It's important for monetary policymakers to "remain purposeful and resolute" in bringing inflation down to the Federal Reserve's 2% goal, said Atlanta Fed President Raphael Bostic said on Wednesday at the Northwestern University Institute for Policy Research.
"We are still in the inflationary woods, not out of them," he said.
"We must look to signals in addition to inflation readings to guide our policy. That's because inflation will be among the last economic indicators to materially shift," he said. "Simply waiting for inflation to decline all the way to 2% before backing off on tightening may not be the best approach."
That would likely lead to an overshoot and a deep recession, he said. Still, he's not advocating a quick return to accommodative policy, because easing policy too quickly in the past has led to entrenched inflation.
"We're seven months into the tightening cycle. We likely still have some ways to go," Bostic said. Ideally, he'd like the Fed's policy rate to reach "moderately restrictive", what he expects to be 4.0%-4.5% by the end of the year and then hold it at that level to see how the economy and prices respond.
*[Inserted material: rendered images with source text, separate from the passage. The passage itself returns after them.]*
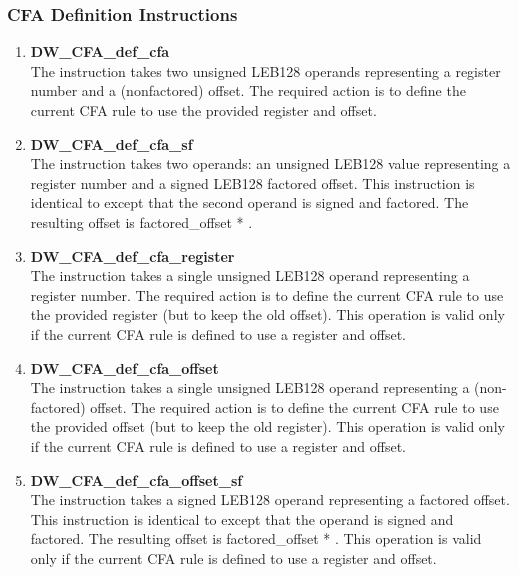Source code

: \subsubsection{CFA Definition Instructions}
\label{chap:cfadefinitioninstructions}

\begin{enumerate}[1.]
\item \textbf{DW\-\_CFA\-\_def\-\_cfa} \\
The  instruction takes two unsigned LEB128
operands representing a register number and a (non\dash factored)
offset. The required action is to define the current CFA rule
to use the provided register and offset.

\item \textbf{ DW\-\_CFA\-\_def\-\_cfa\-\_sf} \\
The  instruction takes two operands:
an unsigned LEB128 value representing a register number and a
signed LEB128 factored offset. This instruction is identical
to  except that the second operand is signed
and factored. The resulting offset is factored\_offset *
.


\item \textbf{DW\-\_CFA\-\_def\-\_cfa\-\_register} \\
The  instruction takes a single
unsigned LEB128 operand representing a register number. The
required action is to define the current CFA rule to use
the provided register (but to keep the old offset). This
operation is valid only if the current CFA rule is defined
to use a register and offset.



\item \textbf{DW\-\_CFA\-\_def\-\_cfa\-\_offset} \\
The  instruction takes a single
unsigned LEB128 operand representing a (non-factored)
offset. The required action is to define the current CFA rule
to use the provided offset (but to keep the old register). This
operation is valid only if the current CFA rule is defined
to use a register and offset.


\item \textbf{DW\-\_CFA\-\_def\-\_cfa\-\_offset\-\_sf} \\
The  instruction takes a signed
LEB128 operand representing a factored offset. This instruction
is identical to  except that the
operand is signed and factored. The resulting offset is
factored\_offset * .
This operation
is valid only if the current CFA rule is defined to use a
register and offset.


\end{enumerate}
There could be some short-term pain, he said, but Bostic expects that the U.S. economy is strong enough to allow the federal funds rate to reach 4.0%-4.5% "without causing undue dislocation in output and employment."
"We cannot waver because price stability is necessary for us to achieve sustained maximum employment and to pursue an economy that works for everyone," Bostic concluded.
Update at 4:45 PM ET: No businesses that he's spoken with have talked about laying people off, he said. That makes the situation "quite unusual" in that the labor market has stayed this strong during a period of high inflation.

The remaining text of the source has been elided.